I familiari di Karaboja però non hanno mai creduto alla tesi del suicidio. In particolare la sorella Hajrije, in rappresentanza anche dei genitori e degli altri fratelli, ha sempre contestato quella versione, sostenendo l’urgenza di nuove indagini. Nonostante i primi esposti presentati in Procura fossero rimasti senza esito, la famiglia non si è arresa. Anche la trasmissione televisiva Chi l’ha visto? fu coinvolta nel tentativo di riaccendere i riflettori sul caso.
Finalmente, nel 2024, una svolta: viene aperto un nuovo fascicolo. Alla richiesta di archiviazione da parte della Procura, la famiglia – attraverso l’avvocata Silvia Mesturini – ha presentato una corposa documentazione che metterebbe in dubbio l’ipotesi del suicidio.

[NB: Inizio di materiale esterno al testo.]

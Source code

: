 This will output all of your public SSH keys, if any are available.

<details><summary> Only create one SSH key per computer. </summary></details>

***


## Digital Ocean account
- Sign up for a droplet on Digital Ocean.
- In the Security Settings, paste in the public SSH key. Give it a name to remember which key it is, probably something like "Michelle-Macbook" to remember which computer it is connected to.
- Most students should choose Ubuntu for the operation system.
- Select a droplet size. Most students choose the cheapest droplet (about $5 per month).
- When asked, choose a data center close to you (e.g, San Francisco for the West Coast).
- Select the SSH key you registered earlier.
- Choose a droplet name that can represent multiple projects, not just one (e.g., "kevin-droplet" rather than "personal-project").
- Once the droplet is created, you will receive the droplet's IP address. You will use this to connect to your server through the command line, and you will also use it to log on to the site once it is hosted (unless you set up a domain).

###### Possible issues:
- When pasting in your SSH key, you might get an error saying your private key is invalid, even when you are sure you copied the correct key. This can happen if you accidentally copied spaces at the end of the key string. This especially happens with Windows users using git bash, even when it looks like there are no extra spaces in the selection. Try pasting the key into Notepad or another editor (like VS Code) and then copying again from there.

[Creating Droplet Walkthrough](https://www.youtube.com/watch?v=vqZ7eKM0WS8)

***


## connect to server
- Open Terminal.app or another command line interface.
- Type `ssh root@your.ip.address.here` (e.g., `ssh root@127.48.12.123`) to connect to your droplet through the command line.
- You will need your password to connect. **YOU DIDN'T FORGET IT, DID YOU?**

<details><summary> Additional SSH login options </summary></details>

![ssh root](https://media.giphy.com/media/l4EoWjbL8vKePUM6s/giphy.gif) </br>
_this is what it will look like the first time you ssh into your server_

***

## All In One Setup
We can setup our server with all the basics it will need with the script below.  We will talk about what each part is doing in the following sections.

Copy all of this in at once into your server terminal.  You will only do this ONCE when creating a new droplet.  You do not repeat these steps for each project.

Il giudice per le indagini preliminari Marco Tamburrino ha accolto l’opposizione e disposto ulteriori accertamenti. Il fascicolo è ora nelle mani del pubblico ministero Giorgio Bocciarelli, che nei prossimi giorni affiderà l’incarico per l’autopsia al professor Nicola Pigaiani, anatomopatologo e medico legale dell’Università di Verona. Parallelamente, sarà riesumato il corpo di Karaboja, morto all’età di 42 anni.
Alcuni anni fa era stata anche aperta una pagina social dedicata a Karaboja chiamata «Filo diretto con l’ingiustizia». dove sono state postate le critiche contro chi ha archiviato il caso.

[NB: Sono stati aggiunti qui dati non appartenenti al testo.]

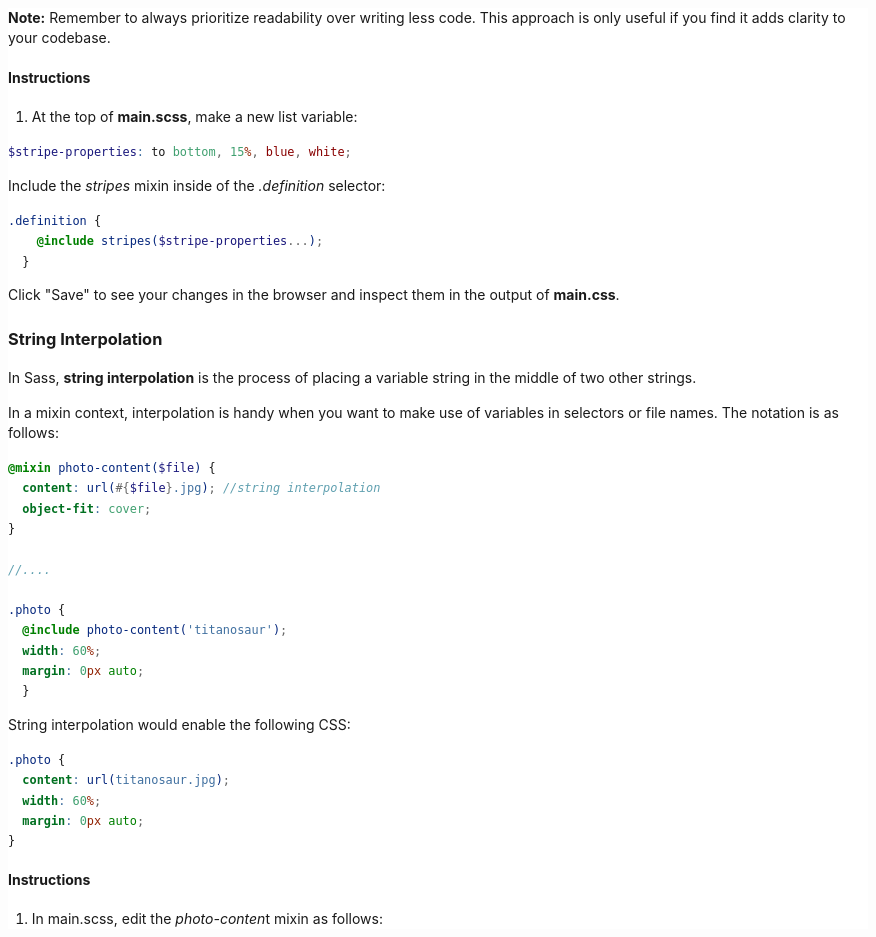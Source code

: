**Note:** Remember to always prioritize readability over writing less code. This approach is only useful if you find it adds clarity to your codebase.

#### Instructions

1. At the top of **main.scss**, make a new list variable:

```scss
$stripe-properties: to bottom, 15%, blue, white;
```

Include the *stripes* mixin inside of the *.definition* selector:

```scss
.definition {
    @include stripes($stripe-properties...);
  }
```

Click "Save" to see your changes in the browser and inspect them in the output of **main.css**.

### String Interpolation

In Sass, **string interpolation** is the process of placing a variable string in the middle of two other strings.

In a mixin context, interpolation is handy when you want to make use of variables in selectors or file names. The notation is as follows:

```scss
@mixin photo-content($file) {
  content: url(#{$file}.jpg); //string interpolation
  object-fit: cover;
}
 
//....
 
.photo { 
  @include photo-content('titanosaur');
  width: 60%;
  margin: 0px auto; 
  }
```

String interpolation would enable the following CSS:

```scss
.photo { 
  content: url(titanosaur.jpg);
  width: 60%;
  margin: 0px auto; 
}
```

#### Instructions

1. In main.scss, edit the *photo-conten*t mixin as follows:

Originario di Durazzo, Artur era giunto in Italia nei primi anni Novanta, nel pieno dell’esodo albanese. Ancora minorenne, fu accolto da una famiglia a Fondo, dove si specializzò nel lavoro di falegname e si integrò nella comunità. Viveva a Cavareno con la compagna, dalla quale aveva avuto due figli. Secondo la sorella Hajrije, Artur non avrebbe mai potuto scegliere di togliersi la vita, soprattutto per via del profondo legame con i figli.

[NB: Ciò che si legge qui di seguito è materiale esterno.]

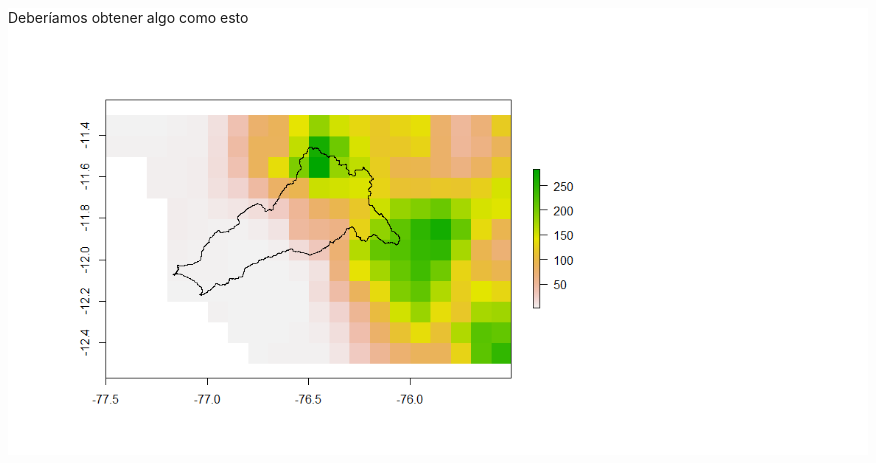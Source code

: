 Deberíamos obtener algo como esto

<figure>
  <img src="../fig/08_pr.png" style="width:70%">
</figure>
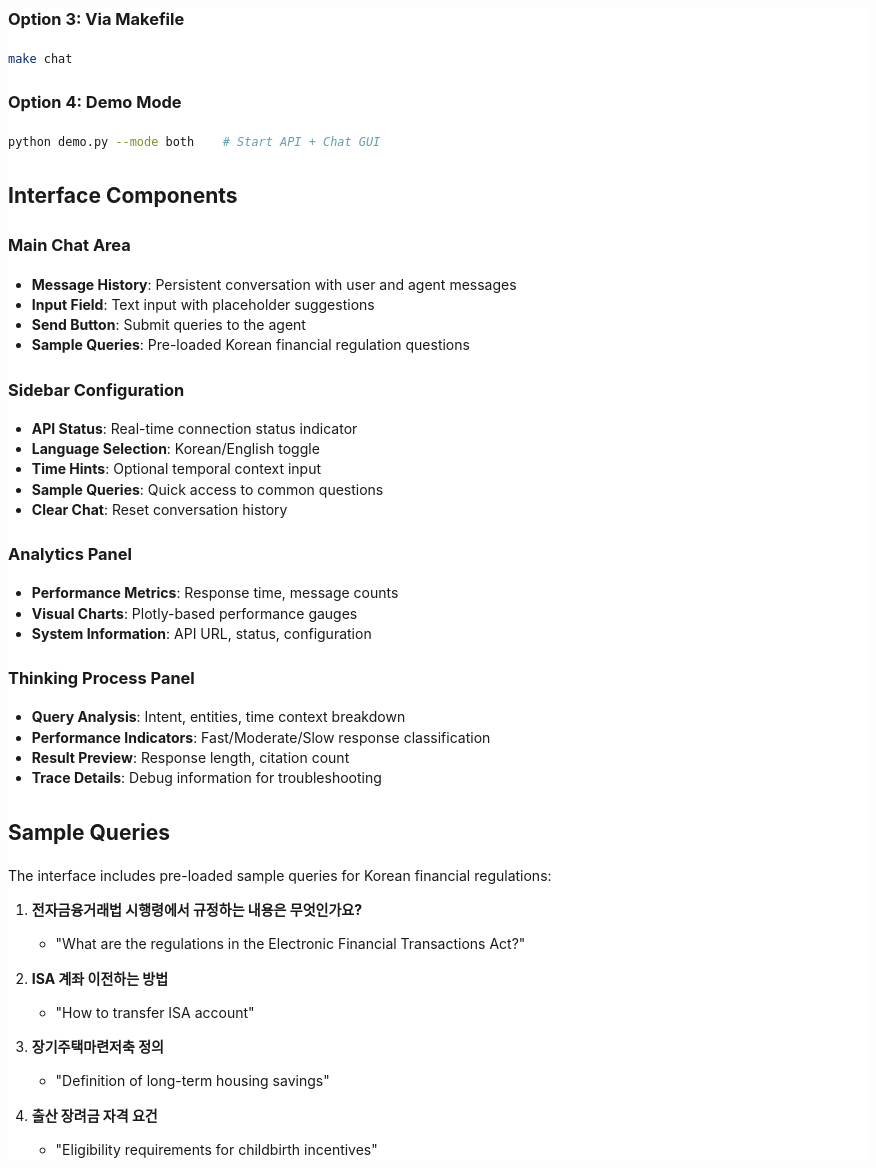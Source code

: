 ### Option 3: Via Makefile
```bash
make chat
```

### Option 4: Demo Mode
```bash
python demo.py --mode both    # Start API + Chat GUI
```

## Interface Components

### Main Chat Area
- **Message History**: Persistent conversation with user and agent messages
- **Input Field**: Text input with placeholder suggestions
- **Send Button**: Submit queries to the agent
- **Sample Queries**: Pre-loaded Korean financial regulation questions

### Sidebar Configuration
- **API Status**: Real-time connection status indicator
- **Language Selection**: Korean/English toggle
- **Time Hints**: Optional temporal context input
- **Sample Queries**: Quick access to common questions
- **Clear Chat**: Reset conversation history

### Analytics Panel
- **Performance Metrics**: Response time, message counts
- **Visual Charts**: Plotly-based performance gauges
- **System Information**: API URL, status, configuration

### Thinking Process Panel
- **Query Analysis**: Intent, entities, time context breakdown
- **Performance Indicators**: Fast/Moderate/Slow response classification
- **Result Preview**: Response length, citation count
- **Trace Details**: Debug information for troubleshooting

## Sample Queries

The interface includes pre-loaded sample queries for Korean financial regulations:

1. **전자금융거래법 시행령에서 규정하는 내용은 무엇인가요?**
   - "What are the regulations in the Electronic Financial Transactions Act?"

2. **ISA 계좌 이전하는 방법**
   - "How to transfer ISA account"

3. **장기주택마련저축 정의**
   - "Definition of long-term housing savings"

4. **출산 장려금 자격 요건**
   - "Eligibility requirements for childbirth incentives"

A rafforzare i dubbi della famiglia sono due perizie: una medico-legale, firmata dal professor Luigi Papi dell’Università di Pisa, che analizza le fotografie e i verbali dell’epoca; l’altra redatta dalla criminologa Cristina Brondoni, che evidenzia incongruenze nelle testimonianze raccolte nel 2016.
Quel giorno, Karaboja aveva iniziato la mattina con un caffè insieme a un amico e, a detta di quest’ultimo, non mostrava segni di disagio. Intorno alle 15:30 avrebbe però chiamato la compagna, da cui si era recentemente separato, chiedendole con voce agitata di raggiungerlo. Quando la donna arrivò, lo trovò impiccato a una trave della soffitta.
Ora, dopo anni di silenzi e dubbi, la verità potrebbe essere più vicina.